Pastika menambahkan, perubahan dalam rencana pola ruang, antaralain penyesuaian nomenklatur kawasan pariwisata mengacu pada Peraturan Pemerintah No.50 Tahun 2011 tentang RIPPARNAS. Perubahan rencana pola ruang juga terkait peningkatan status kawasan daya tarik wisata khusus Tanah Lot di Tabanan menjadi kawasan pariwisata Tanah Lot.
Kemudian, penambahan kawasan pariwisata baru yaitu Kawasan Pariwisata Tegal Besar-Goa Lawah di Kabupaten Klungkung. Ada pula perubahan pengaturan wilayah usaha pertambangan serta penambahan kawasan strategis nasional di Bali. “Penambahan kawasan strategis nasional di Provinsi Bali mencakup kawasan subak-Bali Landscape, mengacu pada Peraturan Pemerintah No.13 Tahun 2017 dan Kawasan Strategis Pariwisata Nasional (KSPN) di Provinsi Bali,” imbuhnya.
Menurut Pastika, peninjauan kembali dan penyempurnaan Perda RTRWP ini mempertimbangkan sejumlah hal.
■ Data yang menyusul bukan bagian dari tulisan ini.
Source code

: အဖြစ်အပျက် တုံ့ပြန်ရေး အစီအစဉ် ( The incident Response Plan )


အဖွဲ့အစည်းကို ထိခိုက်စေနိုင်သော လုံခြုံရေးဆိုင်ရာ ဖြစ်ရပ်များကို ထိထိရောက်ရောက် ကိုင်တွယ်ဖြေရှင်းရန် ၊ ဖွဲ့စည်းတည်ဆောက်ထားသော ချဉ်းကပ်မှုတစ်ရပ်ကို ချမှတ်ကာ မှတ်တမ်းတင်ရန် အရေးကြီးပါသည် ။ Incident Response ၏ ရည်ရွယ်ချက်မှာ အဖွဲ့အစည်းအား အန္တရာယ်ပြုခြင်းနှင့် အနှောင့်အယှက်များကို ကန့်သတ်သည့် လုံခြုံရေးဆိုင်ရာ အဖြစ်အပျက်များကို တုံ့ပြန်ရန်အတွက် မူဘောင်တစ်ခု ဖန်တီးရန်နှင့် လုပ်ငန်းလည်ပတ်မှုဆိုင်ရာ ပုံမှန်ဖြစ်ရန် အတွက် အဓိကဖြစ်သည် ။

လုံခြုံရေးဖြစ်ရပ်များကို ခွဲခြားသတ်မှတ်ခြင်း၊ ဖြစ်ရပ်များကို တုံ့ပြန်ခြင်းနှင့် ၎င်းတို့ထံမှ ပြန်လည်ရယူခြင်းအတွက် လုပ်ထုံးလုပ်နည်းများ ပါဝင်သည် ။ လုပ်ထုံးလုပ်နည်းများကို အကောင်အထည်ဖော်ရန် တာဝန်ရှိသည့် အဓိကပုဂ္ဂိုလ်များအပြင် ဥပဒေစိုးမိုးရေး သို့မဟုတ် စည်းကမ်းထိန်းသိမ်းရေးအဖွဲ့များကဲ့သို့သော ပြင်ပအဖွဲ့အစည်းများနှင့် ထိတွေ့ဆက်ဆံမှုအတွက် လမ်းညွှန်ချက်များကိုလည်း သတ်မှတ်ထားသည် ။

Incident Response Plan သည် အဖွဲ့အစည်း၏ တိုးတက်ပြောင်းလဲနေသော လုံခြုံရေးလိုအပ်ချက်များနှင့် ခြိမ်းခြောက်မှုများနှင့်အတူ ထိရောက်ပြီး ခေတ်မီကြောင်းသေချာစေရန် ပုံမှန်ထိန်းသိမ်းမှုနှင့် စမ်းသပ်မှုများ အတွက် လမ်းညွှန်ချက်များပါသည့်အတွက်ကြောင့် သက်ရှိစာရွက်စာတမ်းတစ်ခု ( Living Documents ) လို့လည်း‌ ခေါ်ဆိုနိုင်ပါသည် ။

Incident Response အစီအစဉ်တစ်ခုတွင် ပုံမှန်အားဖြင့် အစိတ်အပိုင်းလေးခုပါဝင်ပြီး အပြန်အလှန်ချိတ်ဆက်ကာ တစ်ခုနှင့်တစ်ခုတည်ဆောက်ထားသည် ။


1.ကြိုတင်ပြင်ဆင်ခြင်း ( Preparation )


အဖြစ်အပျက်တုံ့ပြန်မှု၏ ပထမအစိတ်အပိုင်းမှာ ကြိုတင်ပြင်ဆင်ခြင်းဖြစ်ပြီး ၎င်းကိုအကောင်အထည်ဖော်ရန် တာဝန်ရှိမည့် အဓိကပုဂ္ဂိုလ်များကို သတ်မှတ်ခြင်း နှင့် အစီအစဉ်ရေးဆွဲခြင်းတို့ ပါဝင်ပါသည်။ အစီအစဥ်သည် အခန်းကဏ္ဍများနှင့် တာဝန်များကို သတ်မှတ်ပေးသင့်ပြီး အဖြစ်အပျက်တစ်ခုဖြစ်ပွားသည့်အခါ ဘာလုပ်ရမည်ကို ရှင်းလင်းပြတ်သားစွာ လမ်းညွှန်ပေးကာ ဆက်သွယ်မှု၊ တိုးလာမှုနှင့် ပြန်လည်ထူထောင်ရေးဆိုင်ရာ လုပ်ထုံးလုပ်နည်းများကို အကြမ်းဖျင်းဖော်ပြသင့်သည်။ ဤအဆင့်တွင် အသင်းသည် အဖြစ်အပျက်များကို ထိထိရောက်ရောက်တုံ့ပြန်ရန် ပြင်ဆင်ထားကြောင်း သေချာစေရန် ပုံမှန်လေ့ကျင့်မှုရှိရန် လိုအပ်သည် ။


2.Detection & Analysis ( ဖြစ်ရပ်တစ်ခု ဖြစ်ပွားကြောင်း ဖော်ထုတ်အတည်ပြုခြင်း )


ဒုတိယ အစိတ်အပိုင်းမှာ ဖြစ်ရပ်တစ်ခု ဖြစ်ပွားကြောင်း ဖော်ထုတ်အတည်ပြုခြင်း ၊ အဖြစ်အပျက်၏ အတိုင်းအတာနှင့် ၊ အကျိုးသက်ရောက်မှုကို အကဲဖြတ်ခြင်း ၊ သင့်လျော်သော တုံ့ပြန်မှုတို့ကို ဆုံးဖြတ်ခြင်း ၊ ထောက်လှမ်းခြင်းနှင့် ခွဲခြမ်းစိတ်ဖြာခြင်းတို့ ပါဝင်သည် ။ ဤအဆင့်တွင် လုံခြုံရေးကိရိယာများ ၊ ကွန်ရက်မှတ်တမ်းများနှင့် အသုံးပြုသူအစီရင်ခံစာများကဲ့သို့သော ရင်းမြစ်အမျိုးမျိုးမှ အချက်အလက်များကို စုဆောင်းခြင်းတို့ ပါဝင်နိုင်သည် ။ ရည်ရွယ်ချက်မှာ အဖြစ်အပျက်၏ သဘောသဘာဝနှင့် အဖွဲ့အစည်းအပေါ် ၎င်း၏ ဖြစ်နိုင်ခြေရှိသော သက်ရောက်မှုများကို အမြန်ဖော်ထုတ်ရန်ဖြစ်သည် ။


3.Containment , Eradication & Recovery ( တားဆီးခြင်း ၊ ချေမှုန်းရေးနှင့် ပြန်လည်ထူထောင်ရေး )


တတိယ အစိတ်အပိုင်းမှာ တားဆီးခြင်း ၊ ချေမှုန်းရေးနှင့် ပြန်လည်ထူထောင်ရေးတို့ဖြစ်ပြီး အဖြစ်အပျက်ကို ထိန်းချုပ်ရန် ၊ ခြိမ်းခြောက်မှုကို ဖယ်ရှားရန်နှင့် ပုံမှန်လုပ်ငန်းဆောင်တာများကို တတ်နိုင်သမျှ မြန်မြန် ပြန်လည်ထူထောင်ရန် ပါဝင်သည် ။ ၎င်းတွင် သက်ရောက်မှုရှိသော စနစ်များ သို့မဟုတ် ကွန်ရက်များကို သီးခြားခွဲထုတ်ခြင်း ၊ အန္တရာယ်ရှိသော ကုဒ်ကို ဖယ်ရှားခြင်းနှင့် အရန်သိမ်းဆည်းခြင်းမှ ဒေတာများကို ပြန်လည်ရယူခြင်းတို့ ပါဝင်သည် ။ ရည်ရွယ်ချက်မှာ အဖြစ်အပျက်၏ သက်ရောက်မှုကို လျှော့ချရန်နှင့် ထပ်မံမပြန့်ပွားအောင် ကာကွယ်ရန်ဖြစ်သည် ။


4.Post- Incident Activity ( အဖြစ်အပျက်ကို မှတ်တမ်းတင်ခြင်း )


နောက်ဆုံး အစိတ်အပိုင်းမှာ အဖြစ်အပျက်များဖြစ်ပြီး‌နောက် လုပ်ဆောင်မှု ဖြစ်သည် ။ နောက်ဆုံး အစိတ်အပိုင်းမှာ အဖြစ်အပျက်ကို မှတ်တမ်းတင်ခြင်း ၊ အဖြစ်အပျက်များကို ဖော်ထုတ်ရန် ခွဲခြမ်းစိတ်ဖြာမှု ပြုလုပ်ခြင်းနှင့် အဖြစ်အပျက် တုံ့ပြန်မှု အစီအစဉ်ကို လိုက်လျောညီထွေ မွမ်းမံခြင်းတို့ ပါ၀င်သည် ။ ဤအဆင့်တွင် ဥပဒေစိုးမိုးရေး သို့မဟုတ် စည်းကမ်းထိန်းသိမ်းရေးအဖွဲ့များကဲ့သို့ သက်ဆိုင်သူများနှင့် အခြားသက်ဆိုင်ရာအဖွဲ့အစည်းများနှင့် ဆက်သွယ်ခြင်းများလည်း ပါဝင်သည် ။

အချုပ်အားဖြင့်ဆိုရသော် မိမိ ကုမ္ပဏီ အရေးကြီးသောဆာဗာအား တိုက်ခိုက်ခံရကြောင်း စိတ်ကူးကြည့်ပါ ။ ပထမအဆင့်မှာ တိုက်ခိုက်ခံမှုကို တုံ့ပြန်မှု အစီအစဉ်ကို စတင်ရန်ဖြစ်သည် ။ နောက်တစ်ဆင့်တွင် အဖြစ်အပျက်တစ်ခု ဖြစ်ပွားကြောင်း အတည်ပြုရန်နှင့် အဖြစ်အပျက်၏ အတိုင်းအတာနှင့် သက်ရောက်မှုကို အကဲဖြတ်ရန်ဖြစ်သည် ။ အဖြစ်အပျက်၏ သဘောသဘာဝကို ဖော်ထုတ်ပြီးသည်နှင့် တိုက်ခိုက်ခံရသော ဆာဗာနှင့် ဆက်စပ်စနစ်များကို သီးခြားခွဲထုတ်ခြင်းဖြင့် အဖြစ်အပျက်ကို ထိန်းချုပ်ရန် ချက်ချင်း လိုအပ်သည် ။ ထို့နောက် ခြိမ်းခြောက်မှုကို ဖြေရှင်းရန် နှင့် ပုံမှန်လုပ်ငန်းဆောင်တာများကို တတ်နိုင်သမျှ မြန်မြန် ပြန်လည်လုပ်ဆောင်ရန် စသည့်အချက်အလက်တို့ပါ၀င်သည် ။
Diantaranya, ada beberapa peraturan perundang-undangan terkait penataan ruang yang terbit setelah Perda RTRWP ditetapkan.
Ada alih kewenangan dari kabupaten/kota ke provinsi seperti pengelolaan wilayah usaha pertambangan dan wilayah laut 0-12 mil. Ada indikasi simpangan pemanfaatan ruang sebagai akibat dari dinamika pembangunan yang berkembang, serta ada rekomendasi dari DPRD Bali untuk merevisi perda tersebut. Dikatakan, investasi bisa saja terhambat jika Perda RTRWP tidak mengakomodir perubahan dalam tiga substansi tersebut. “Bisa saja, orang kan mempertimbangkan dari aspek normanya dulu. Sebelum kita mengeluarkan rekomendasi, harus kita lihat dulu di perda terutama di RTRW itu, ada apa tidak. Kalau tidak ada, tidak boleh,” katanya.
Pastika mengaku sudah melakukan konsultasi substansi revisi ke Kementrian Agraria dan Tata Ruang/BPN serta konsultasi peta ke Badan Informasi Geospasial. Namun masih perlu ditindaklanjuti karena penetapan ranperda dan rencana rinci tata ruang, terlebih dahulu mesti mendapat persetujuan substansi dari Menteri.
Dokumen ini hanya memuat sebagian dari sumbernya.